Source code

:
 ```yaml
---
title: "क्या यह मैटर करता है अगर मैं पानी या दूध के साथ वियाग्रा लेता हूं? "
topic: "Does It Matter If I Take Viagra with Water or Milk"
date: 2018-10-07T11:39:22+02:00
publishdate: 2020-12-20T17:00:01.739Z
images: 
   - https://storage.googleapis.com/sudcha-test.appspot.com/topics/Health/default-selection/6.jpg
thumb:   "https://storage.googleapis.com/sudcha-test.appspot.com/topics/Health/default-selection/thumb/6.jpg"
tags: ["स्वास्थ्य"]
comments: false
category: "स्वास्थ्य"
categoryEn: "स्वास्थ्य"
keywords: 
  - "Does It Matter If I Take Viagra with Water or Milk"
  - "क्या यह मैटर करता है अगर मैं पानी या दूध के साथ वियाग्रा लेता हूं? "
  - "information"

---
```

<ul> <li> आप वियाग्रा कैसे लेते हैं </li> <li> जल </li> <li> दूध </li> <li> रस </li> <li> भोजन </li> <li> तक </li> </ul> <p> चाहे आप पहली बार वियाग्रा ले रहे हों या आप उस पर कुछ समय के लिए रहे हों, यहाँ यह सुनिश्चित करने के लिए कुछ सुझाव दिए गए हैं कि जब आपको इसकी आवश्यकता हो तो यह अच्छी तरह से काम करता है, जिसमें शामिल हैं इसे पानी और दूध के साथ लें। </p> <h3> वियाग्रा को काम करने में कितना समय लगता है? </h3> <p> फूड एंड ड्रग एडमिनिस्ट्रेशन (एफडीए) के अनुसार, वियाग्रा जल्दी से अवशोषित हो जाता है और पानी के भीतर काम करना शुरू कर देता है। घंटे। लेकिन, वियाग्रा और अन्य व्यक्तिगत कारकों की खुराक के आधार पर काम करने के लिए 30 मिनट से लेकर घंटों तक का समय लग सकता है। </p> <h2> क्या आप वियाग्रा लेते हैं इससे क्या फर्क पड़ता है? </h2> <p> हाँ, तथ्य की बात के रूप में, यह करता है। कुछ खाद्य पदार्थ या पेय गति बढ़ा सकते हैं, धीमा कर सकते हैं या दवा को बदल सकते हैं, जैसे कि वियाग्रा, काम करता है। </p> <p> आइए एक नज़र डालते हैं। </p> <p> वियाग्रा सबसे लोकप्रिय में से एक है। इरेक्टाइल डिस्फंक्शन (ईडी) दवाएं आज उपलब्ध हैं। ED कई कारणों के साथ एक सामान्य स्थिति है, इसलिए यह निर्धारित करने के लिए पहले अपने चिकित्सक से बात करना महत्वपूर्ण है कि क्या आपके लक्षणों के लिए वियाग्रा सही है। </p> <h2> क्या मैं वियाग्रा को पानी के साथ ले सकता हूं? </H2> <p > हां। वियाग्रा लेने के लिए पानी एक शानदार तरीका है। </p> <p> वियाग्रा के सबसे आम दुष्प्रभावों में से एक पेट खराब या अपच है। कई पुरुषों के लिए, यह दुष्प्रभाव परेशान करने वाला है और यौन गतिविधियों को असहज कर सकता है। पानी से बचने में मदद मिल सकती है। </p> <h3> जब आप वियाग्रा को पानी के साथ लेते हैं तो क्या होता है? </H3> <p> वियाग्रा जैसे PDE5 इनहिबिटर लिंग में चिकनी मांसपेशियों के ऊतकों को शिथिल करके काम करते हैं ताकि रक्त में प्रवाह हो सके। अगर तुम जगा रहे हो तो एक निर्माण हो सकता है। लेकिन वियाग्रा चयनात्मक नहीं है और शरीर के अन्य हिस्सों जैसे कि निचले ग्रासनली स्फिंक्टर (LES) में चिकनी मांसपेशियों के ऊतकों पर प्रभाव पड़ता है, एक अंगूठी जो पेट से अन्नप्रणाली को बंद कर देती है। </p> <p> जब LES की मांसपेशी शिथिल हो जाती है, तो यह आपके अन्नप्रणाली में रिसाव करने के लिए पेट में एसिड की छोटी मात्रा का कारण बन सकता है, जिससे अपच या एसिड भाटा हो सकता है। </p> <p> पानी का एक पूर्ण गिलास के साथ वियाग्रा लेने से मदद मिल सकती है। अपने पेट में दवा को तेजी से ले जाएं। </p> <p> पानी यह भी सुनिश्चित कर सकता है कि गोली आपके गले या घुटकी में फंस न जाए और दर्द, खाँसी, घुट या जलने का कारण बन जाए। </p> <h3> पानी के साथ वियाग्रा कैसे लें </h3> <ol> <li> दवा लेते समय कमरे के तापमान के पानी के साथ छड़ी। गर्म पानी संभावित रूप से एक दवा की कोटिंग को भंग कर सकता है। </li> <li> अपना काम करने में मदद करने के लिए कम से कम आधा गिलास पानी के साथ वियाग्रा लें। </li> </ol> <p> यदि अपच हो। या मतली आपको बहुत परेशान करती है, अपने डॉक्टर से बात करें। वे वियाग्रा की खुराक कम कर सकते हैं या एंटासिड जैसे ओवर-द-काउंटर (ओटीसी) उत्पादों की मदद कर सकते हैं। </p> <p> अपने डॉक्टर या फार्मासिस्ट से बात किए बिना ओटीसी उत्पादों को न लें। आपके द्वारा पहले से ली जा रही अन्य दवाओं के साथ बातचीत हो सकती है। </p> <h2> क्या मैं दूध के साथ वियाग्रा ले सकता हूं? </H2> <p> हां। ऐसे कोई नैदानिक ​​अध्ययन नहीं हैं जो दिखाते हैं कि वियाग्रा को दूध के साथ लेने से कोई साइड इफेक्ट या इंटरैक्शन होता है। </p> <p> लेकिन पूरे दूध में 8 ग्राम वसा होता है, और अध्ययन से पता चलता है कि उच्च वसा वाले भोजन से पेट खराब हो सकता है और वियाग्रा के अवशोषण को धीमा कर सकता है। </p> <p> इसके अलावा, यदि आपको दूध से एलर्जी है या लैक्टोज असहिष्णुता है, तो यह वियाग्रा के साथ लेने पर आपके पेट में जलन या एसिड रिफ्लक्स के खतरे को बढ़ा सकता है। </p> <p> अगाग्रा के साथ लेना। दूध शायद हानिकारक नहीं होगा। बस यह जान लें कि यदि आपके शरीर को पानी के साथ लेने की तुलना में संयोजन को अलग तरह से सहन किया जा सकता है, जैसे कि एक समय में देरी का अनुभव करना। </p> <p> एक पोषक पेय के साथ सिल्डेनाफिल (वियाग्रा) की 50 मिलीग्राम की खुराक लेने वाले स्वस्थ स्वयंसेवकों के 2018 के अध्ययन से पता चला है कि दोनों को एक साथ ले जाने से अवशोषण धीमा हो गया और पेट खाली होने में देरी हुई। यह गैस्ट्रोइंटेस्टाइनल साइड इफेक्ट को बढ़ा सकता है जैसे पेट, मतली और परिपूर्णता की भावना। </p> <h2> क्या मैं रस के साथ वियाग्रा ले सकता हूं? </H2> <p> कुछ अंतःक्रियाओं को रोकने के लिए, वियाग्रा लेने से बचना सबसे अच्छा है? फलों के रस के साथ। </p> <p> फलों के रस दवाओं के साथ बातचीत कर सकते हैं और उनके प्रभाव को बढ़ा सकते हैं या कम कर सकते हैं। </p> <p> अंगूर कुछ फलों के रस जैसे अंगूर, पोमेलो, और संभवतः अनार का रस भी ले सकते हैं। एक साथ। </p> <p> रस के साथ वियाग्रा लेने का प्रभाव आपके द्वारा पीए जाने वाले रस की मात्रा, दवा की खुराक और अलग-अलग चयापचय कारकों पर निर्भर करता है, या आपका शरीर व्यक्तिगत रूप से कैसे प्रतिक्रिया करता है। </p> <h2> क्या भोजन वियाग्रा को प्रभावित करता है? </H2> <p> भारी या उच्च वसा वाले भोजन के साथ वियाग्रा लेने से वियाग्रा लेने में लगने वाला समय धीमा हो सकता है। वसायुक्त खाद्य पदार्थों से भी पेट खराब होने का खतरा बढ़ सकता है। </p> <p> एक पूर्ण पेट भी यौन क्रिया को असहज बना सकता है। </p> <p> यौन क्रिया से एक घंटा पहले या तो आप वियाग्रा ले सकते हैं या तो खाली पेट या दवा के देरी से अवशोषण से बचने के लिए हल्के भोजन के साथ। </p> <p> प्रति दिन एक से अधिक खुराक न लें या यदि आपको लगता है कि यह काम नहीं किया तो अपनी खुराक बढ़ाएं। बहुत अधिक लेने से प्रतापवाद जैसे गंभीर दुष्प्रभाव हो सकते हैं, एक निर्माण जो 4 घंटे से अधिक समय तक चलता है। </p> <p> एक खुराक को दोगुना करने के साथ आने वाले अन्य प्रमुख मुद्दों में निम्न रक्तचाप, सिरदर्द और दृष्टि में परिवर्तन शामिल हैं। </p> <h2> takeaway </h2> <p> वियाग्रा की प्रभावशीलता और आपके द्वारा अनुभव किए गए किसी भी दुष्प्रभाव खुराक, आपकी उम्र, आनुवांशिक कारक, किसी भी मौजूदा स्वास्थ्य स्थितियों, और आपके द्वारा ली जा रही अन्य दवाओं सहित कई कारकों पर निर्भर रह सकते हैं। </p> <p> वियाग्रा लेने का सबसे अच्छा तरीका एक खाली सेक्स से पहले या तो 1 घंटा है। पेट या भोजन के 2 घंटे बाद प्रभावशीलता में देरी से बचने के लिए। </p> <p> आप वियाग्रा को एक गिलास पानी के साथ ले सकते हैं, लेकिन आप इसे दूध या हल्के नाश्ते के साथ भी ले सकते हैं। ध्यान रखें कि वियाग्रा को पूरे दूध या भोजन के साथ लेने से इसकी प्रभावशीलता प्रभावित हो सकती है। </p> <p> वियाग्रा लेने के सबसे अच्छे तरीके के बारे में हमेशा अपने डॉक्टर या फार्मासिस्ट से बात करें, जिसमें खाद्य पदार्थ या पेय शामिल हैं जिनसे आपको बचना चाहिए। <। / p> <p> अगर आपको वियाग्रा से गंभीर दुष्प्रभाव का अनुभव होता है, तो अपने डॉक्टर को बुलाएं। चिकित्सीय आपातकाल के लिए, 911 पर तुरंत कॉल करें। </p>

·····

# Task description
In the preceding records, how many lines include the word "topics"? Reply with the number only.

# The completed task
2